I strongly agree with what Katsugsd said about needing to get up earlier to tire out your pup, as well as crate training your puppy. I can get away with doing next to nothing in the morning with my adult, trained GSDs now that they are more mature (sometimes we do the “heavy lifting” at night, so to speak). But when they were puppies, they definitely needed to do something in the morning in order to settle down. I found scent work or tracking to be the most mentally exhausting thing to do with my dogs, which allowed them to be calm for longer than walks or obedience alone.


----------



## TRD-OR (Aug 27, 2018)

Katsugsd said:


> I am a first time GSD owner. I had a mix GSD when growing up, but it wasn't MY dog.
> 
> 
> The people who you've spoken to are right in the sense of a good breeder will match you with a dog you should be able to handle.
> ...


For the first week or possibly two with the pup I would be taking off work to work with him/her.

That said, I wake up at 4:30am, waking up earlier is just getting to be too much and that could technically change. The job I'm currently on is a 6AM start but they could change to 6:30AM or 7AM start. in which I would have more time in the morning. I think it would be a mix and wouldn't have an issue leaving some sort of toy maybe a kong filled with kibble or something. I know when my other dog was a pup we did that with her to keep her busy during the day. 

Girlfriend and I are not against crate training at night. That was our plan at night dog sleeps in the crate, and also thinking muzzle training just to be on the safe side, given its a larger dog most vets around here want a muzzle on them when there, and my dog before hated it and it always made the vet a lot more work to bring her to as she would get even more nervous. So we aren't against that type of training. 

Only reason we wouldn't leave them in a crate all day is it would just be too small of a space. We wouldn't have a problem leaving them to maybe one room where they have some space to move and some toys. 



GypsyGhost said:


> As long as you find a breeder who breeds for correct balance of drives and an off switch, you will likely be fine with a working line. I would highly recommend you go out to clubs and see what you like before committing to a line or breeder. Go to some schutzhund clubs, even if you have no interest in the sport, and talk to owners. If you have a local GSD club, go there too. See as many dogs as you can, now, before committing to anything. Find out what you like in a dog by seeing them away from their home base. Ask the owners of dogs you like if they would recommend their dogs’ breeders. Ask about reactivity. Ask about drive capping. Ask about health. Ask about environmental soundness. A great sport dog is awesome, but if they can’t function in society, it does you no good. I have two working line dogs. My boy has weak nerves and no threshold. He would not be a good fit for what you are looking for. My girl is sound in every situation, has a great off switch, and is coming along nicely in the sports we do.
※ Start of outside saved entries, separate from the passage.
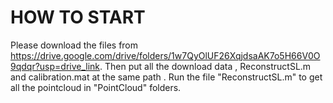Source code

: # HOW TO START
Please download the files from https://drive.google.com/drive/folders/1w7QyOlUF26XqjdsaAK7o5H66V0O9qdqr?usp=drive_link.
Then put all the download data , ReconstructSL.m and calibration.mat at the same path .
Run the file "ReconstructSL.m" to get all the pointcloud in "PointCloud" folders.
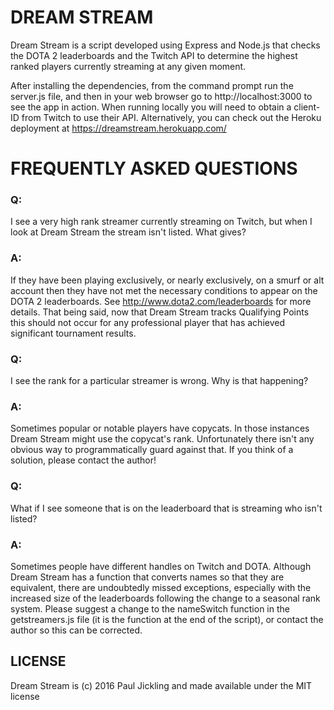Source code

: # DREAM STREAM

Dream Stream is a script developed using Express and Node.js that checks the
DOTA 2 leaderboards and the Twitch API to determine the highest ranked players
currently streaming at any given moment.

After installing the dependencies, from the command prompt run the server.js
file, and then in your web browser go to http://localhost:3000 to see the app in
action. When running locally you will need to obtain a client-ID from Twitch to
use their API. Alternatively, you can check out the Heroku deployment at
https://dreamstream.herokuapp.com/

# FREQUENTLY ASKED QUESTIONS

### Q:

I see a very high rank streamer currently streaming on Twitch,
but when I look at Dream Stream the stream isn't listed. What gives?

### A:

If they have been playing exclusively, or nearly exclusively, on a smurf or alt
account then they have not met the necessary conditions to appear on the DOTA 2
leaderboards. See http://www.dota2.com/leaderboards for more details. That being
said, now that Dream Stream tracks Qualifying Points this should not occur for
any professional player that has achieved significant tournament results.

### Q:

I see the rank for a particular streamer is wrong. Why is that happening?

### A:

Sometimes popular or notable players have copycats. In those instances Dream
Stream might use the copycat's rank. Unfortunately there isn't any obvious way
to programmatically guard against that. If you think of a solution, please
contact the author!

### Q:

What if I see someone that is on the leaderboard that is streaming who isn't
listed?

### A:

Sometimes people have different handles on Twitch and DOTA. Although
Dream Stream has a function that converts names so that they are equivalent,
there are undoubtedly missed exceptions, especially with the increased size of
the leaderboards following the change to a seasonal rank system. Please suggest
a change to the nameSwitch function in the getstreamers.js file (it is the
function at the end of the script), or contact the author so this can be corrected.

## LICENSE

Dream Stream is (c) 2016 Paul Jickling and made available under the MIT license
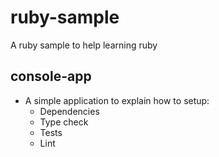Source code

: # ruby-sample

A ruby sample to help learning ruby

## console-app

* A simple application to explain how to setup:
  * Dependencies
  * Type check
  * Tests
  * Lint

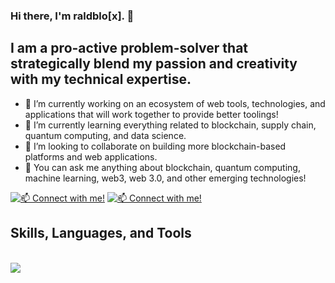 ### Hi there, I'm raldblo[x]. 👋

## I am a pro-active problem-solver that strategically blend my passion and creativity with my technical expertise.
- 🔭 I’m currently working on an ecosystem of web tools, technologies, and applications that will work together to provide better toolings!
- 🌱 I’m currently learning everything related to blockchain, supply chain, quantum computing, and data science.
- 👯 I’m looking to collaborate on building more blockchain-based platforms and web applications.
- 💬 You can ask me anything about blockchain, quantum computing, machine learning, web3, web 3.0, and other emerging technologies!

[![📫 Connect with me!](https://skillicons.dev/icons?i=linkedin)](https://www.linkedin.com/in/rald)
[![📫 Connect with me!](https://skillicons.dev/icons?i=twitter)](https://www.twitter.com/in/raldblox)

<p align="center">
  <h2>Skills, Languages, and Tools</h2> <br/>
  <a href="https://skillicons.dev">
    <img src="https://skillicons.dev/icons?i=html,css,js,react,solidity,kubernetes,docker,rust,nextjs,nodejs,py,pytorch,fastapi,matlab,figma,svg,bootstrap,styledcomponents,autocad,tailwind,ai,ae,blender,visualstudio" />
  </a>
</p>
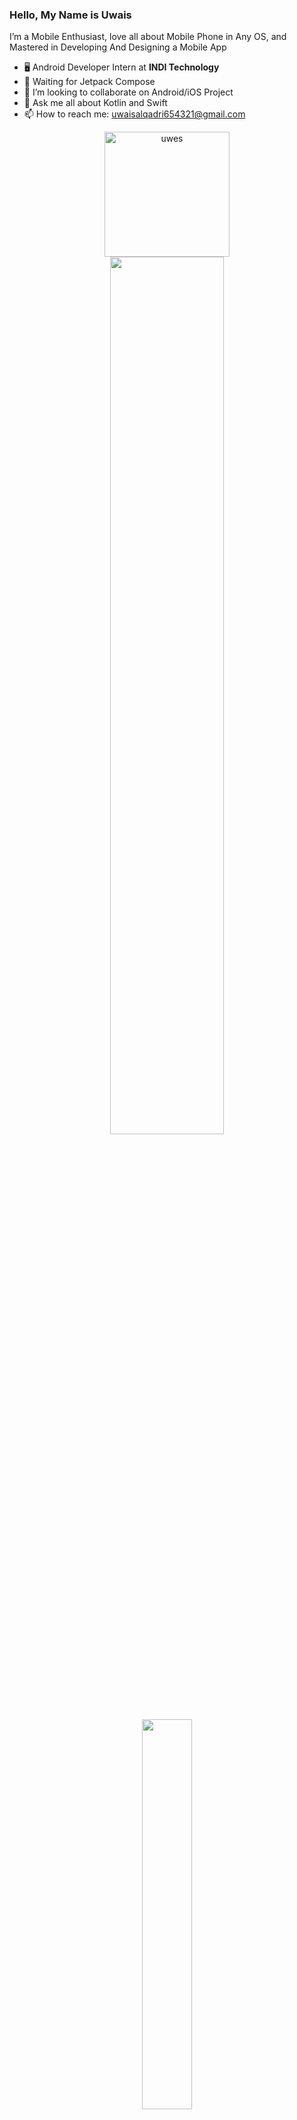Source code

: ### Hello, My Name is Uwais

I’m a Mobile Enthusiast, love all about Mobile Phone in Any OS, and Mastered in Developing And Designing a Mobile App

- 🖥 Android Developer Intern at <b>INDI Technology</b>
- 📱 Waiting for Jetpack Compose
- 👯 I’m looking to collaborate on Android/iOS Project
- 💬 Ask me all about Kotlin and Swift
- 📫 How to reach me: uwaisalqadri654321@gmail.com

<p align="center">
  <img src="https://media.giphy.com/media/DgdKNRb3vD82dGjPOL/giphy.gif" alt="uwes" width="200" height="200"/>
  
 <img src="https://github-readme-stats.vercel.app/api?username=uwais123&&show_icons=true&title_color=4ecdc4&icon_color=247ba0&text_color=1a535c&bg_color=ffffff" width="60%">
  
  <img align="center" src="https://github-readme-stats.vercel.app/api/top-langs/?username=uwais123&theme=radical&hide_langs_below=1&layout=compact&&title_color=32C326&icon_color=8E8F8E&text_color=00000&bg_color=fffff" width="40%">
 
</p>

<p align="center">
<img src="https://upload.wikimedia.org/wikipedia/commons/thumb/7/74/Kotlin-logo.svg/1024px-Kotlin-logo.svg.png" alt="uwes" width="200" height="200"/>
<img src="https://www.logolynx.com/images/logolynx/61/613bae3100d3a39b1cdb21c08694cefc.png" alt="uwes" width="200" height="200"/>
</p>

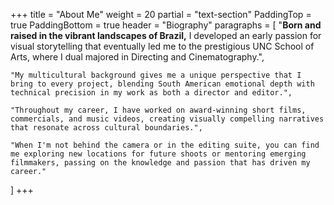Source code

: +++
title = "About Me"
weight = 20
partial = "text-section"
PaddingTop = true
PaddingBottom = true
header = "Biography"
paragraphs = [
    "<b>Born and raised in the vibrant landscapes of Brazil,</b> I developed an early passion for visual storytelling that eventually led me to the prestigious <span class="has-hover-image hide-ball" data-img="images/about.png">UNC School of Arts</span>, where I dual majored in Directing and Cinematography.",
    
    "My multicultural background gives me a unique perspective that I bring to every project, blending South American emotional depth with technical precision in my work as both a director and editor.",
    
    "Throughout my career, I have worked on award-winning short films, commercials, and music videos, creating visually compelling narratives that resonate across cultural boundaries.",
    
    "When I'm not behind the camera or in the editing suite, you can find me exploring new locations for future shoots or mentoring emerging filmmakers, passing on the knowledge and passion that has driven my career."
]
+++

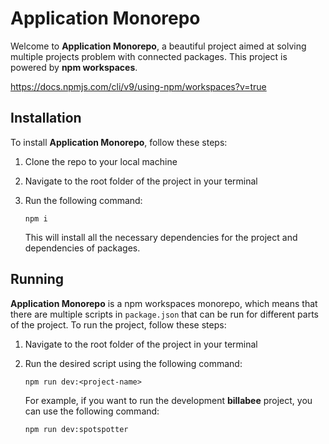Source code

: # Application Monorepo

Welcome to **Application Monorepo**, a beautiful project aimed at solving multiple projects problem with connected packages. This project is powered by **npm workspaces**.

https://docs.npmjs.com/cli/v9/using-npm/workspaces?v=true

## Installation

To install **Application Monorepo**, follow these steps:

1. Clone the repo to your local machine
2. Navigate to the root folder of the project in your terminal
3. Run the following command:

    `npm i`

    This will install all the necessary dependencies for the project and dependencies of packages.

## Running

**Application Monorepo** is a npm workspaces monorepo, which means that there are multiple scripts in `package.json` that can be run for different parts of the project. To run the project, follow these steps:

1. Navigate to the root folder of the project in your terminal
2. Run the desired script using the following command:

    `npm run dev:<project-name>`

    For example, if you want to run the development **billabee** project, you can use the following command:

    `npm run dev:spotspotter`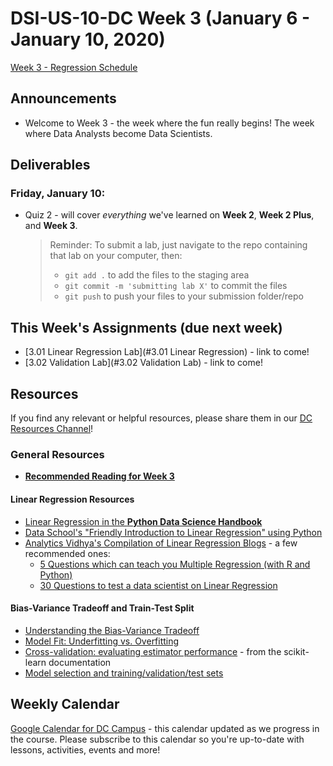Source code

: # DSI-US-10-DC Week 3 (January 6 - January 10, 2020)
[Week 3 - Regression Schedule](https://git.generalassemb.ly/DSI-US-10/course-info#week-3---regression-january-6---january-10)

## Announcements
- Welcome to Week 3 - the week where the fun really begins! The week where Data Analysts become Data Scientists.

## Deliverables

### Friday, January 10:
- Quiz 2 - will cover *everything* we've learned on **Week 2**, **Week 2 Plus**, and **Week 3**.  



    > Reminder: To submit a lab, just navigate to the repo containing that lab on your computer, then:
    >
    > -   `git add .` to add the files to the staging area
    > -   `git commit -m 'submitting lab X'` to commit the files
    > -   `git push` to push your files to your submission folder/repo

## This Week's Assignments (due next week)

-   [3.01 Linear Regression Lab](#3.01 Linear Regression) - link to come!
-   [3.02 Validation Lab](#3.02 Validation Lab) - link to come!

## Resources

If you find any relevant or helpful resources, please share them in our [DC Resources Channel](https://app.slack.com/client/T0351JZQ0/CQME38U82)!

### General Resources

- **[Recommended Reading for Week 3](https://git.generalassemb.ly/DSI-US-10/dsi-weekly/blob/master/03-regression/prep-and-reading.md#optional-prework)**

#### Linear Regression Resources

- [Linear Regression in the **Python Data Science Handbook**](https://jakevdp.github.io/PythonDataScienceHandbook/05.06-linear-regression.html)
- [Data School's "Friendly Introduction to Linear Regression" using Python](http://www.dataschool.io/linear-regression-in-python/)
- [Analytics Vidhya's Compilation of Linear Regression Blogs](https://www.analyticsvidhya.com/blog/tag/linear-regression/) - a few recommended ones:
  - [5 Questions which can teach you Multiple Regression (with R and Python)](https://www.analyticsvidhya.com/blog/2015/10/regression-python-beginners/)
  - [30 Questions to test a data scientist on Linear Regression](https://www.analyticsvidhya.com/blog/2017/07/30-questions-to-test-a-data-scientist-on-linear-regression/)

#### Bias-Variance Tradeoff and Train-Test Split
- [Understanding the Bias-Variance Tradeoff](http://scott.fortmann-roe.com/docs/BiasVariance.html)
- [Model Fit: Underfitting vs. Overfitting](https://docs.aws.amazon.com/machine-learning/latest/dg/model-fit-underfitting-vs-overfitting.html)
- [Cross-validation: evaluating estimator performance](https://scikit-learn.org/stable/modules/cross_validation.html#cross-validation) - from the scikit-learn documentation
- [Model selection and training/validation/test sets](https://www.youtube.com/watch?v=MyBSkmUeIEs)

## Weekly Calendar
[Google Calendar for DC Campus](https://calendar.google.com/calendar?cid=Z2VuZXJhbGFzc2VtYi5seV9jbGFzc3Jvb21jNjIzY2NhNkBncm91cC5jYWxlbmRhci5nb29nbGUuY29t) - this calendar updated as we progress in the course. Please subscribe to this calendar so you're up-to-date with lessons, activities, events and more!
My boy was a bit of a sleeper in the drive department, and was not naturally interested in engaging with me. He was difficult to really train until he turned 18 months old. Then his drives kicked in and he discovered that doing things was fun. My girl had great engagement right off the bat and nice drives to go with that. Make sure you find a breeder who looks at overall health and longevity, too. Ask about gut health. My boy has IBD and I can tell you, it is not a fun thing to deal with. Don’t get sucked into a breeder who doesn’t really do much with their breeding stock because of fear of getting “too much dog”. My girl’s dam and sire are both titled to IPO3, both have trialed at regional and national levels, yet she is the easiest house dog I’ve ever had.
> 
> Both of my GSDs are cuddly, but I would say my girl is more attached to me than my boy is. My boy likes to patrol the house and check in and cuddle for a little bit, then he’s off on his own again. My girl never leaves my side. They come from completely different lines, though, so I cannot say that has anything to do with their sex.
> 
> I also have a lab. The main difference I have seen in raising GSDs vs raising a lab has been that the lab was far less bitey, lol. Energy and drive levels are about the same. I actually find GSDs a bit easier to train in public because they kind of don’t care about other people. The lab gets distracted because he wants to meet everyone. Never had that problem with my GSDs. That said, the drives and temperament in a GSD will be completely different than what you are used to coming from hunting breeds. There are certainly more socially open GSD out there, but they still likely will not want to be friends with everyone. There is likely to be at least a little suspicion. And of course there is some defense drive that you may not have experienced before. Find a good trainer who understands the breed right off the bat and you should be fine.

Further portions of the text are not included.